Mirza Kamran Abbas, Habib Qadir, Asim Shabbir, Faiza lmran, Imtiaz Rasool, Nosheen W Yousuf.
Primary Squamous Cell Carcinoma of Female Breast a Rare Entity.
J Coll Physicians Surg Pak Jan ;10(5):185-6.

Squamous cell carcinoma arising from the breast tissue is a very rare histological variant of breast cancer. It lacks any typical mammographic features and appears cystic on ultrasonography. A case of well-differentiated pure squamous cell carcinoma with axillary lymph node metastasis in a pre-menopausal woman is presented. She was treated with modified radical mastectomy and postoperative chemotherapy.

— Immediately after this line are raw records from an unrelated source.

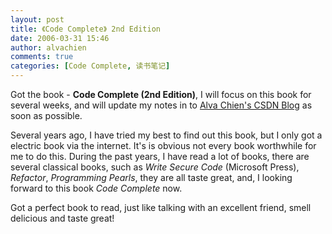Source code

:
 ```yaml
---
layout: post
title: 《Code Complete》 2nd Edition
date: 2006-03-31 15:46
author: alvachien
comments: true
categories: [Code Complete, 读书笔记]
---
```

Got the book - **Code Complete (2nd Edition)**, I will focus on this book for several weeks, and will update my notes in to [Alva Chien's CSDN Blog](http://blog.csdn.net/alvachien) as soon as possible.
 
Several years ago, I have tried my best to find out this book, but I only got a electric book via the internet. It's is obvious not every book worthwhile for me to do this. During the past years, I have read a lot of books, there are several classical books, such as *Write Secure Code* (Microsoft Press), *Refactor*, *Programming Pearls*, they are all taste great, and, I looking forward to this book *Code Complete* now.
 
Got a perfect book to read, just like talking with an excellent friend, smell delicious and taste great!
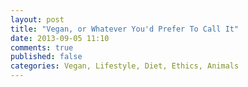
 ```yaml
---
layout: post
title: "Vegan, or Whatever You'd Prefer To Call It"
date: 2013-09-05 11:10
comments: true
published: false
categories: Vegan, Lifestyle, Diet, Ethics, Animals
---
```

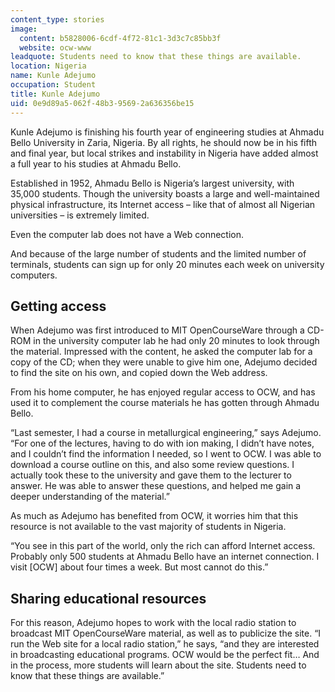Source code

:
 ```yaml
---
content_type: stories
image:
  content: b5828006-6cdf-4f72-81c1-3d3c7c85bb3f
  website: ocw-www
leadquote: Students need to know that these things are available.
location: Nigeria
name: Kunle Adejumo
occupation: Student
title: Kunle Adejumo
uid: 0e9d89a5-062f-48b3-9569-2a636356be15
---
```

Kunle Adejumo is finishing his fourth year of engineering studies at Ahmadu Bello University in Zaria, Nigeria. By all rights, he should now be in his fifth and final year, but local strikes and instability in Nigeria have added almost a full year to his studies at Ahmadu Bello.

Established in 1952, Ahmadu Bello is Nigeria’s largest university, with 35,000 students. Though the university boasts a large and well-maintained physical infrastructure, its Internet access – like that of almost all Nigerian universities – is extremely limited.

Even the computer lab does not have a Web connection.

And because of the large number of students and the limited number of terminals, students can sign up for only 20 minutes each week on university computers.

## **Getting access**

When Adejumo was first introduced to MIT OpenCourseWare through a CD-ROM in the university computer lab he had only 20 minutes to look through the material. Impressed with the content, he asked the computer lab for a copy of the CD; when they were unable to give him one, Adejumo decided to find the site on his own, and copied down the Web address.

From his home computer, he has enjoyed regular access to OCW, and has used it to complement the course materials he has gotten through Ahmadu Bello.

“Last semester, I had a course in metallurgical engineering,” says Adejumo. “For one of the lectures, having to do with ion making, I didn’t have notes, and I couldn’t find the information I needed, so I went to OCW. I was able to download a course outline on this, and also some review questions. I actually took these to the university and gave them to the lecturer to answer. He was able to answer these questions, and helped me gain a deeper understanding of the material.”

As much as Adejumo has benefited from OCW, it worries him that this resource is not available to the vast majority of students in Nigeria.

“You see in this part of the world, only the rich can afford Internet access. Probably only 500 students at Ahmadu Bello have an internet connection. I visit \[OCW\] about four times a week. But most cannot do this.”

## **Sharing educational resources**

For this reason, Adejumo hopes to work with the local radio station to broadcast MIT OpenCourseWare material, as well as to publicize the site. “I run the Web site for a local radio station,” he says, “and they are interested in broadcasting educational programs. OCW would be the perfect fit… And in the process, more students will learn about the site. Students need to know that these things are available.”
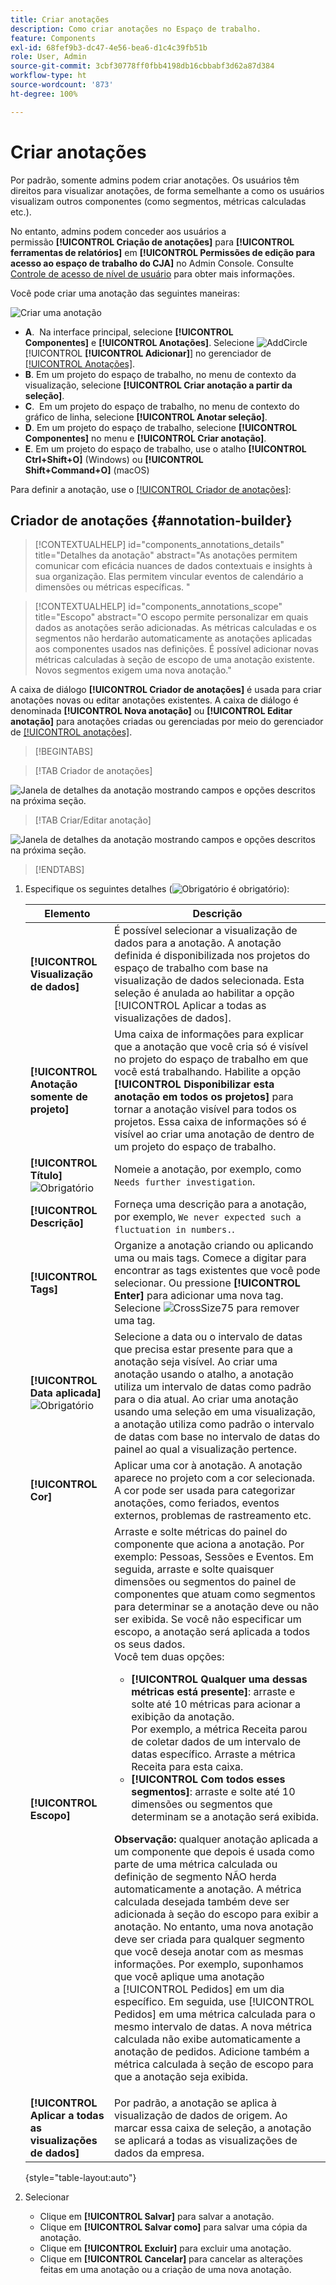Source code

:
 ```yaml
---
title: Criar anotações
description: Como criar anotações no Espaço de trabalho.
feature: Components
exl-id: 68fef9b3-dc47-4e56-bea6-d1c4c39fb51b
role: User, Admin
source-git-commit: 3cbf30778ff0fbb4198db16cbbabf3d62a87d384
workflow-type: ht
source-wordcount: '873'
ht-degree: 100%

---
```


# Criar anotações

Por padrão, somente admins podem criar anotações. Os usuários têm direitos para visualizar anotações, de forma semelhante a como os usuários visualizam outros componentes (como segmentos, métricas calculadas etc.).

No entanto, admins podem conceder aos usuários a permissão **[!UICONTROL Criação de anotações]** para **[!UICONTROL ferramentas de relatórios]** em **[!UICONTROL Permissões de edição para acesso ao espaço de trabalho do CJA]** no Admin Console. Consulte [Controle de acesso de nível de usuário](/help/technotes/access-control.md#user-level-access) para obter mais informações.

Você pode criar uma anotação das seguintes maneiras:

![Criar uma anotação](assets/create-annotation.png)

* **A**.  Na interface principal, selecione **[!UICONTROL Componentes]** e **[!UICONTROL Anotações]**. Selecione ![AddCircle](/help/assets/icons/AddCircle.svg) [!UICONTROL **[!UICONTROL Adicionar]**] no gerenciador de [[!UICONTROL Anotações]](/help/components/annotations/manage-annotations.md).
* **B**. Em um projeto do espaço de trabalho, no menu de contexto da visualização, selecione **[!UICONTROL Criar anotação a partir da seleção]**.
* **C**.  Em um projeto do espaço de trabalho, no menu de contexto do gráfico de linha, selecione **[!UICONTROL Anotar seleção]**.
* **D**. Em um projeto do espaço de trabalho, selecione **[!UICONTROL Componentes]** no menu e **[!UICONTROL Criar anotação]**.
* **E**.  Em um projeto do espaço de trabalho, use o atalho **[!UICONTROL Ctrl+Shift+O]** (Windows) ou **[!UICONTROL Shift+Command+O]** (macOS)

Para definir a anotação, use o [[!UICONTROL Criador de anotações]](#annotation-builder):

<!-- Should we really mention API here. If so, we can do it all over the place in the docs...
| **Use the [Customer Journey Analytics Annotations API](https://developer.adobe.com/cja-apis/docs/endpoints/annotations/)** | The Customer Journey Analytics Annotations APIs allow you to create, update, or retrieve annotations programmatically through Adobe Developer. These APIs use the same data and methods that Adobe uses inside the product UI. |
-->


## Criador de anotações {#annotation-builder}

<!-- markdownlint-disable MD034 -->

>[!CONTEXTUALHELP]
>id="components_annotations_details"
>title="Detalhes da anotação"
>abstract="As anotações permitem comunicar com eficácia nuances de dados contextuais e insights à sua organização. Elas permitem vincular eventos de calendário a dimensões ou métricas específicas. "

<!-- markdownlint-enable MD034 -->

<!-- markdownlint-disable MD034 -->

>[!CONTEXTUALHELP]
>id="components_annotations_scope"
>title="Escopo"
>abstract="O escopo permite personalizar em quais dados as anotações serão adicionadas. As métricas calculadas e os segmentos não herdarão automaticamente as anotações aplicadas aos componentes usados nas definições. É possível adicionar novas métricas calculadas à seção de escopo de uma anotação existente. Novos segmentos exigem uma nova anotação."

<!-- markdownlint-enable MD034 -->


A caixa de diálogo **[!UICONTROL Criador de anotações]** é usada para criar anotações novas ou editar anotações existentes. A caixa de diálogo é denominada **[!UICONTROL Nova anotação]** ou **[!UICONTROL Editar anotação]** para anotações criadas ou gerenciadas por meio do gerenciador de [[!UICONTROL anotações]](/help/components/annotations/manage-annotations.md).


>[!BEGINTABS]

>[!TAB Criador de anotações]

![Janela de detalhes da anotação mostrando campos e opções descritos na próxima seção.](assets/annotation-builder.png)

>[!TAB Criar/Editar anotação]

![Janela de detalhes da anotação mostrando campos e opções descritos na próxima seção.](assets/create-edit-annotation.png)

>[!ENDTABS]

1. Especifique os seguintes detalhes (![Obrigatório](/help/assets/icons/Required.svg) é obrigatório):

   | Elemento | Descrição |
   | --- | --- |
   | **[!UICONTROL Visualização de dados]** | É possível selecionar a visualização de dados para a anotação. A anotação definida é disponibilizada nos projetos do espaço de trabalho com base na visualização de dados selecionada. Esta seleção é anulada ao habilitar a opção [!UICONTROL Aplicar a todas as visualizações de dados]. |
   | **[!UICONTROL Anotação somente de projeto]** | Uma caixa de informações para explicar que a anotação que você cria só é visível no projeto do espaço de trabalho em que você está trabalhando. Habilite a opção **[!UICONTROL Disponibilizar esta anotação em todos os projetos]** para tornar a anotação visível para todos os projetos. Essa caixa de informações só é visível ao criar uma anotação de dentro de um projeto do espaço de trabalho. |
   | **[!UICONTROL Título]** ![Obrigatório](/help/assets/icons/Required.svg) | Nomeie a anotação, por exemplo, como `Needs further investigation`. |
   | **[!UICONTROL Descrição]** | Forneça uma descrição para a anotação, por exemplo, `We never expected such a fluctuation in numbers.`. |
   | **[!UICONTROL Tags]** | Organize a anotação criando ou aplicando uma ou mais tags. Comece a digitar para encontrar as tags existentes que você pode selecionar. Ou pressione **[!UICONTROL Enter]** para adicionar uma nova tag. Selecione ![CrossSize75](/help/assets/icons/CrossSize75.svg) para remover uma tag. |
   | **[!UICONTROL Data aplicada]** ![Obrigatório](/help/assets/icons/Required.svg) | Selecione a data ou o intervalo de datas que precisa estar presente para que a anotação seja visível. Ao criar uma anotação usando o atalho, a anotação utiliza um intervalo de datas como padrão para o dia atual. Ao criar uma anotação usando uma seleção em uma visualização, a anotação utiliza como padrão o intervalo de datas com base no intervalo de datas do painel ao qual a visualização pertence. |
   | **[!UICONTROL Cor]** | Aplicar uma cor à anotação. A anotação aparece no projeto com a cor selecionada. A cor pode ser usada para categorizar anotações, como feriados, eventos externos, problemas de rastreamento etc. |
   | **[!UICONTROL Escopo]** | Arraste e solte métricas do painel do componente que aciona a anotação. Por exemplo: Pessoas, Sessões e Eventos. Em seguida, arraste e solte quaisquer dimensões ou segmentos do painel de componentes que atuam como segmentos para determinar se a anotação deve ou não ser exibida. Se você não especificar um escopo, a anotação será aplicada a todos os seus dados. <br/>Você tem duas opções:<ul><li>**[!UICONTROL Qualquer uma dessas métricas está presente]**: arraste e solte até 10 métricas para acionar a exibição da anotação.<br/>Por exemplo, a métrica Receita parou de coletar dados de um intervalo de datas específico. Arraste a métrica Receita para esta caixa.</li><li>**[!UICONTROL Com todos esses segmentos]**: arraste e solte até 10 dimensões ou segmentos que determinam se a anotação será exibida.</li></ul><p><p>**Observação:** qualquer anotação aplicada a um componente que depois é usada como parte de uma métrica calculada ou definição de segmento NÃO herda automaticamente a anotação. A métrica calculada desejada também deve ser adicionada à seção do escopo para exibir a anotação. No entanto, uma nova anotação deve ser criada para qualquer segmento que você deseja anotar com as mesmas informações. Por exemplo, suponhamos que você aplique uma anotação a [!UICONTROL Pedidos] em um dia específico. Em seguida, use [!UICONTROL Pedidos] em uma métrica calculada para o mesmo intervalo de datas. A nova métrica calculada não exibe automaticamente a anotação de pedidos. Adicione também a métrica calculada à seção de escopo para que a anotação seja exibida. |
   | **[!UICONTROL Aplicar a todas as visualizações de dados]** | Por padrão, a anotação se aplica à visualização de dados de origem. Ao marcar essa caixa de seleção, a anotação se aplicará a todas as visualizações de dados da empresa. |

   {style="table-layout:auto"}

1. Selecionar
   * Clique em **[!UICONTROL Salvar]** para salvar a anotação.
   * Clique em **[!UICONTROL Salvar como]** para salvar uma cópia da anotação.
   * Clique em **[!UICONTROL Excluir]** para excluir uma anotação.
   * Clique em **[!UICONTROL Cancelar]** para cancelar as alterações feitas em uma anotação ou a criação de uma nova anotação.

CASE REPORT: A female patient named N.A., aged 40 years, was admitted in the surgical unit 4 of Jinnah Hospital, Lahore on October 29, 1999 with the complaint of a lump in her right breast. She noticed this lump three months back. Initially, it was small but gradually increased in size. There was no complaint of pain in the beginning but for the last 2 weeks prior to admission in hospital she felt dull ache. There was no H/O nipple discharge. She had never used contraceptive pills. There was neither any complaint of anorexia, weight loss, cough nor any r associated symptom. She was married and had five kids who were all breastfed. There was no family history of breast cancer. On physical examination, there was a visible swelling in her right breast in lower outer quadrant involving areola but not nipple. It was rounded in shape measuring 5cm in diameter.It was was hard in consistency with well-defined margins. Overlying skin was red in colour with no change in tempera. There was no peau-d-orange. The skin was tethered with swelling, which was mobile over the underlying muscle. Illumination was not present. Axillary lymph node palpable, especially the medial, central and posterior lymph nodes. These were hard in consistency, and movable. Supraclavicular lymph nodes were not palpable The breast ultrasound showed a complex mass predominantly solid with cystic changes, regular in outline measuring 1.5 x 5 cm in size. Fine needle aspiration cytology revealed the presence of malignant cells in the aspirate. Complete blood count revealed normal values and X-ray chest PA view showed no pulmonary metastasis. On abdominal ultrasound no abnormality was noticed. Right sided modified radical mastectomy was performed and the specimen of breast with axillary lymph nodes was sent for histopathology. The wound was closed with two suction drains. The patient had uneventful recovery. Drains and titches were removed subsequently on 7th and 10th postoperative days. The patient was finally referred to medical oncology department for receiving chemotherapy. Histological examination of the resected specimen showed well differentiated pure squamous cell carcinoma of breast. Six out of eleven lymph nodes examined by the pathologist showed tumour metastasis.